Search output file for “eh?” It’s notable, I suspect, that it loses track
very near 4K boundaries!

Happens on 8.0.1 and 7.6 both on Linux.

Is this one of those “surprising” things in Prolog? :slight_smile: Is there a better
way to get file and location?

Cheers,
Eddie

a_space(Char):- char_type(Char, space).
ws --> [W], { a_space(W) }, ws.
ws --> [W], { a_space(W) }.

word_([H|T])  --> [H], {\+ a_space(H)}, word__(T).
word__([H|T]) --> [H], {\+ a_space(H)}, word__(T).
word__([])    --> [].
word(W) --> word_(W1), {atom_string(W1,W)}.

record --> [].
record --> word(A), ws, word(B), ws, word(C), ws, word(D), "\n",
	   lazy_list_location(Loc),
	   {writeln(record(A,B,C,D,Loc))}, record.
record --> [_], {writeln('eh?')}, record.

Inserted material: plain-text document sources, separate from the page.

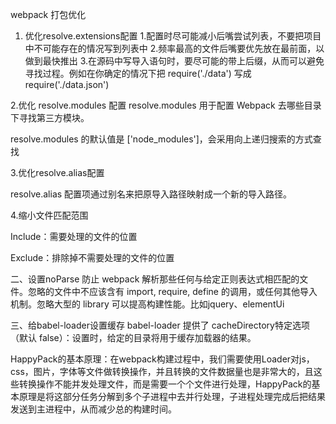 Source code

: webpack 打包优化
1. 优化resolve.extensions配置
1.配置时尽可能减小后嘴尝试列表，不要把项目中不可能存在的情况写到列表中
2.频率最高的文件后嘴要优先放在最前面，以做到最快推出
3.在源码中写导入语句时，要尽可能的带上后缀，从而可以避免寻找过程。例如在你确定的情况下把 require('./data') 写成 require('./data.json') 

2.优化 resolve.modules 配置
resolve.modules 用于配置 Webpack 去哪些目录下寻找第三方模块。

resolve.modules 的默认值是 ['node_modules']，会采用向上递归搜索的方式查找

3.优化resolve.alias配置

resolve.alias 配置项通过别名来把原导入路径映射成一个新的导入路径。

4.缩小文件匹配范围

Include：需要处理的文件的位置

Exclude：排除掉不需要处理的文件的位置

二、设置noParse
防止 webpack 解析那些任何与给定正则表达式相匹配的文件。忽略的文件中不应该含有 import, require, define 的调用，或任何其他导入机制。忽略大型的 library 可以提高构建性能。比如jquery、elementUi

三、给babel-loader设置缓存
babel-loader 提供了 cacheDirectory特定选项（默认 false）：设置时，给定的目录将用于缓存加载器的结果。

HappyPack的基本原理：在webpack构建过程中，我们需要使用Loader对js，css，图片，字体等文件做转换操作，并且转换的文件数据量也是非常大的，且这些转换操作不能并发处理文件，而是需要一个个文件进行处理，HappyPack的基本原理是将这部分任务分解到多个子进程中去并行处理，子进程处理完成后把结果发送到主进程中，从而减少总的构建时间。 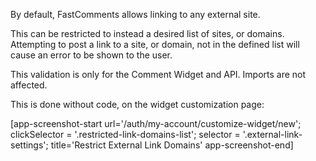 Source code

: By default, FastComments allows linking to any external site.

This can be restricted to instead a desired list of sites, or domains. Attempting to post a link to a site, or domain,
not in the defined list will cause an error to be shown to the user.

This validation is only for the Comment Widget and API. Imports are not affected.

This is done without code, on the widget customization page:

[app-screenshot-start url='/auth/my-account/customize-widget/new'; clickSelector = '.restricted-link-domains-list'; selector = '.external-link-settings'; title='Restrict External Link Domains' app-screenshot-end]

proc_file(F):- phrase_from_file(record, F).
1 Like

I have never used lazy_list_location//1 so I can’t directly answer to that, but have used phrase_from_file//2 which was not keeping track of the line and position and as I noted in the other topic referenced below, my solution was to just thread counters through the DCG. If you find yourself adding many variables to DCG, then have a look at package edcgs.

A related question of interest: Line_count/2 and phrase_from_file

1 Like

Surely lazy_list_location//1 is intended for error messages. It is pretty slow as it has to walk over the list until the freeze node that realizes the lazy part, then has to analyze that, and do quite a bit of work to convert the file position at the end of the block back to the real position.

I think you have two options. One is to count characters and/or lines as @EricGT suggests. In this case though, I’d probably go for a loop using read_line_to_codes/2 and use a DCG per line. In fact, I’d probably discard DCGs as a whole and use read_line_to_string/2 and split_string/4, followed by appropriate type conversion for the resulting fields. I admit that is not really elegant Prolog. The problem is so simple though that the full power of DCGs is more an overkill and low-level byte managing predicates most probably do the job quicker and more simply.

1 Like

Thanks for the clarification. I had no idea it would be doing so much
work. The actual problem is considerably more complex so I think DCGs
are still a good approach. And now that I’m being forced to think (!)
I realise that tracking the line number is probably not as hard as I
originally thought.

The edcgs package also looks good for a future iteration. Thanks to both.

1 Like

Author of the package edcgs here. I am not sure if @EricGT really wanted to point to this package or edcg instead, which lets you define more accumulators, e.g., to count things. On the other hand, edcgs might assist you in automatically get a corresponding parse tree based on the nonterminals encoded in the DCG.

In order to stop confusing people with the very similar names, I decided to rename the edcgs package to dcg4pt (short for DCG for Parse Trees). @jan, I don’t know how to delete the legacy edcgs package from the list online, maybe you can just unpublish it?

2 Likes

Yes, thanks.

Thanks, that would help.